Alright gamers, I’m very new and just trying to see what I need to do after getting an alert and running a few SMART scrubs.
It’s unusual to have checksum failures like that across your entire pool.
It indicates the data got written incorrectly.
Which could happen if you’re not using ECC memory, or your pool is connected weirdly etc.
What is your hardware and how is it configured?
Meanwhile, I’d suggest restarting and then doing a scrub again to see if the issue goes away.
It’s interesting as I feel like nowadays ECC is treated as optional in hardware recommendations, and rejecting a build list for lack of ECC support gets you branded an elitest.
I’m a fan of following Worst Practices so don’t have a UPS on my setup at my current temporary location.
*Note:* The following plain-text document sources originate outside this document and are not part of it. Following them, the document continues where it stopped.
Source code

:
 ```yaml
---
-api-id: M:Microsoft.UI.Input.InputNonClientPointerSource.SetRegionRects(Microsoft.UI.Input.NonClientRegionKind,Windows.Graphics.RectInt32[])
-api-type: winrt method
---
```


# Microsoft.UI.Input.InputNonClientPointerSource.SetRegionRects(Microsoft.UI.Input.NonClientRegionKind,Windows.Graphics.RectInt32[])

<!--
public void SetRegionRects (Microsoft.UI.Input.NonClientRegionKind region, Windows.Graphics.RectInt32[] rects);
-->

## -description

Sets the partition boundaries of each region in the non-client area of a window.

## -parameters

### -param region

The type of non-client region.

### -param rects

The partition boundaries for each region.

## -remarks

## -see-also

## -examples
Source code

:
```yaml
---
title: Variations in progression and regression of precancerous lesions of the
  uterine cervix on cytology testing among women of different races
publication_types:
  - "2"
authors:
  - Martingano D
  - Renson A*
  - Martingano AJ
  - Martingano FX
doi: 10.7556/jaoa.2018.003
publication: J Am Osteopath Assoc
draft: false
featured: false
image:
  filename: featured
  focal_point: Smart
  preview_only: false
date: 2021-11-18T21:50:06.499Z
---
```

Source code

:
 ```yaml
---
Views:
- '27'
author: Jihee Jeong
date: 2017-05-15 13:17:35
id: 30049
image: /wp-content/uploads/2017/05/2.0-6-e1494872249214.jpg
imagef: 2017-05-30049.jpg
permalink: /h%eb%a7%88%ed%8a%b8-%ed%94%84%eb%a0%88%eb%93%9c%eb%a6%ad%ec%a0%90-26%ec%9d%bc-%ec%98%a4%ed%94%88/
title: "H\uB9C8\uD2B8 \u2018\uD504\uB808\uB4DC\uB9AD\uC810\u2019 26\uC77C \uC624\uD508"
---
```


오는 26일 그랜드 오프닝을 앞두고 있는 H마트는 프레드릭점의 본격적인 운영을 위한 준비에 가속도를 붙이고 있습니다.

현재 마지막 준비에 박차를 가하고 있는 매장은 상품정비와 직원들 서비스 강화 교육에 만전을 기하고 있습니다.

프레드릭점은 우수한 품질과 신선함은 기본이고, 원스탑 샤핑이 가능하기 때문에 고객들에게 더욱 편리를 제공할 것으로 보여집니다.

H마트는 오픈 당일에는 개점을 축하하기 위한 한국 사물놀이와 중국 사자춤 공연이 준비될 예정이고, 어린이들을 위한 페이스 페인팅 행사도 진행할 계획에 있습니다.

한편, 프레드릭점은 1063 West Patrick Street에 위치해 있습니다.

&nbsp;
Only time I’ve ended a scrub with corrupted data is when a faulty kitchen appliance was plugged in that tripped the circuit breaker and knocked out power. I assume all data that hadn’t been written from RAM to disk was lost.
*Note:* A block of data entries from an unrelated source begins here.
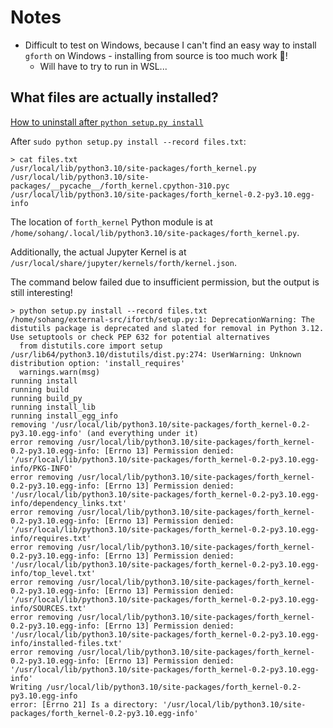 # Notes
- Difficult to test on Windows, because I can't find an easy way to install `gforth` on Windows - 
  installing from source is too much work 🤷!
     - Will have to try to run in WSL...

## What files are actually installed?
[How to uninstall after `python setup.py install`](https://stackoverflow.com/a/1550235/12947681)

After `sudo python setup.py install --record files.txt`:
```
> cat files.txt
/usr/local/lib/python3.10/site-packages/forth_kernel.py
/usr/local/lib/python3.10/site-packages/__pycache__/forth_kernel.cpython-310.pyc
/usr/local/lib/python3.10/site-packages/forth_kernel-0.2-py3.10.egg-info
```

The location of `forth_kernel` Python module is at `/home/sohang/.local/lib/python3.10/site-packages/forth_kernel.py`.

Additionally, the actual Jupyter Kernel is at `/usr/local/share/jupyter/kernels/forth/kernel.json`.

The command below failed due to insufficient permission, but the output is still interesting!
```
> python setup.py install --record files.txt
/home/sohang/external-src/iforth/setup.py:1: DeprecationWarning: The distutils package is deprecated and slated for removal in Python 3.12. Use setuptools or check PEP 632 for potential alternatives
  from distutils.core import setup
/usr/lib64/python3.10/distutils/dist.py:274: UserWarning: Unknown distribution option: 'install_requires'
  warnings.warn(msg)
running install
running build
running build_py
running install_lib
running install_egg_info
removing '/usr/local/lib/python3.10/site-packages/forth_kernel-0.2-py3.10.egg-info' (and everything under it)
error removing /usr/local/lib/python3.10/site-packages/forth_kernel-0.2-py3.10.egg-info: [Errno 13] Permission denied: '/usr/local/lib/python3.10/site-packages/forth_kernel-0.2-py3.10.egg-info/PKG-INFO'
error removing /usr/local/lib/python3.10/site-packages/forth_kernel-0.2-py3.10.egg-info: [Errno 13] Permission denied: '/usr/local/lib/python3.10/site-packages/forth_kernel-0.2-py3.10.egg-info/dependency_links.txt'
error removing /usr/local/lib/python3.10/site-packages/forth_kernel-0.2-py3.10.egg-info: [Errno 13] Permission denied: '/usr/local/lib/python3.10/site-packages/forth_kernel-0.2-py3.10.egg-info/requires.txt'
error removing /usr/local/lib/python3.10/site-packages/forth_kernel-0.2-py3.10.egg-info: [Errno 13] Permission denied: '/usr/local/lib/python3.10/site-packages/forth_kernel-0.2-py3.10.egg-info/top_level.txt'
error removing /usr/local/lib/python3.10/site-packages/forth_kernel-0.2-py3.10.egg-info: [Errno 13] Permission denied: '/usr/local/lib/python3.10/site-packages/forth_kernel-0.2-py3.10.egg-info/SOURCES.txt'
error removing /usr/local/lib/python3.10/site-packages/forth_kernel-0.2-py3.10.egg-info: [Errno 13] Permission denied: '/usr/local/lib/python3.10/site-packages/forth_kernel-0.2-py3.10.egg-info/installed-files.txt'
error removing /usr/local/lib/python3.10/site-packages/forth_kernel-0.2-py3.10.egg-info: [Errno 13] Permission denied: '/usr/local/lib/python3.10/site-packages/forth_kernel-0.2-py3.10.egg-info'
Writing /usr/local/lib/python3.10/site-packages/forth_kernel-0.2-py3.10.egg-info
error: [Errno 21] Is a directory: '/usr/local/lib/python3.10/site-packages/forth_kernel-0.2-py3.10.egg-info'
```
I’ve also had a HBA glitch and drop all disks on that controller, which of course knocked the pool offline. I didn’t experience any corruption, but it was probably because nothing was being written to the pool.
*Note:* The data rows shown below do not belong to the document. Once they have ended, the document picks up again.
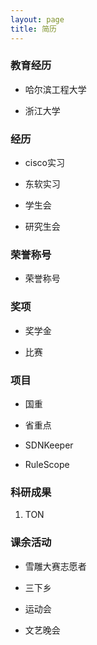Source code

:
 ```yaml
---
layout: page
title: 简历 
---
```


### 教育经历
  * 哈尔滨工程大学

  * 浙江大学

### 经历
  * cisco实习

  * 东软实习

  * 学生会

  * 研究生会

### 荣誉称号
  * 荣誉称号

### 奖项
  * 奖学金

  * 比赛

### 项目
  * 国重

  * 省重点

  * SDNKeeper

  * RuleScope
 
### 科研成果
  1. TON

### 课余活动
  * 雪雕大赛志愿者

  * 三下乡

  * 运动会

  * 文艺晚会
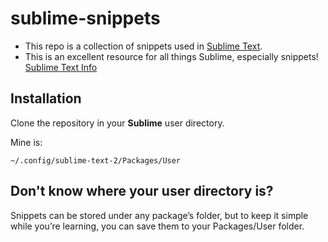 sublime-snippets
================

* This repo is a collection of snippets used in [Sublime Text](http://www.sublimetext.com/).
* This is an excellent resource for all things Sublime, especially snippets! [Sublime Text Info](http://docs.sublimetext.info/en/latest/extensibility/snippets.html)

Installation
--
Clone the repository in your **Sublime** user directory.

Mine is:
```
~/.config/sublime-text-2/Packages/User
```

Don't know where your user directory is?
--

Snippets can be stored under any package’s folder, but to keep it simple while you’re learning, you can save them to your Packages/User folder.
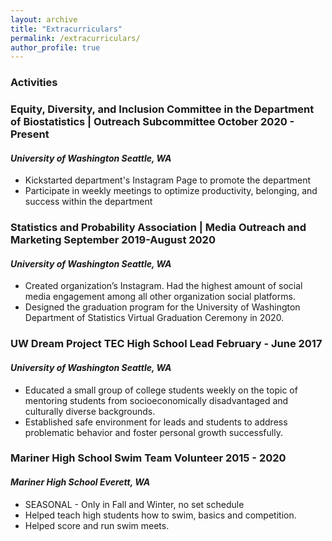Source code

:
 ```yaml
---
layout: archive
title: "Extracurriculars"
permalink: /extracurriculars/
author_profile: true
---
```


### Activities

### Equity, Diversity, and Inclusion Committee in the Department of Biostatistics | Outreach Subcommittee October 2020 - Present
#### *University of Washington Seattle, WA*
* Kickstarted department's Instagram Page to promote the department
* Participate in weekly meetings to optimize productivity, belonging, and success within the department

### Statistics and Probability Association | Media Outreach and Marketing September 2019-August 2020
#### *University of Washington Seattle, WA*
* Created organization’s Instagram. Had the highest amount of social media engagement among all other organization social platforms.
* Designed the graduation program for the University of Washington Department of Statistics Virtual Graduation Ceremony in 2020.

### UW Dream Project TEC High School Lead February - June 2017
#### *University of Washington Seattle, WA*
* Educated a small group of college students weekly on the topic of mentoring students from socioeconomically disadvantaged and culturally diverse backgrounds.
* Established safe environment for leads and students to address problematic behavior and foster personal growth successfully.

### Mariner High School Swim Team Volunteer 2015 - 2020
#### *Mariner High School Everett, WA*
* SEASONAL - Only in Fall and Winter, no set schedule
* Helped teach high students how to swim, basics and competition.
* Helped score and run swim meets.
Along with the previous suggestions, were the corrupted files being written to the disk? Was there possibly a power outage or crash that you missed? dmesg log could help.
Power outages shouldn’t cause corruption with ZFS if the hardware is performing correctly.
Lost data that is not sync written, yes. But not corruption.
How did you transfer your data into that pool ?
And check your cabling.
I had a situation like this when I transferred
data to my old non ECC system over the network from a client with an external USB drive.
Perhaps bad verbiage choice on my part, but I received the same list of files that were ‘incorrect’ due to a power loss preventing async data from being written. Any data on-disk would not be corrupted by power loss.
Personal feeling?
ECC is arguably “less essential” than a proper SATA/SAS controller, but if you’re serious about your data it is not really optional. I’d say a first build without ECC (e.g. recycling an older desktop as a first foray into NAS) is possibly acceptable, depending on other components, but that a further TrueNAS build should really feature ECC.
Obviously ECC is better than non-ECC, but just how essential is ECC memory?
There are differing views on the importance of ECC. For example, @lawrencesystems Tom Lawrence (of Lawrence Systems, a widely-regarded TrueNAS YouTuber) thinks not: https://www.youtube.com/watch?v=J4TXNnJYhQY.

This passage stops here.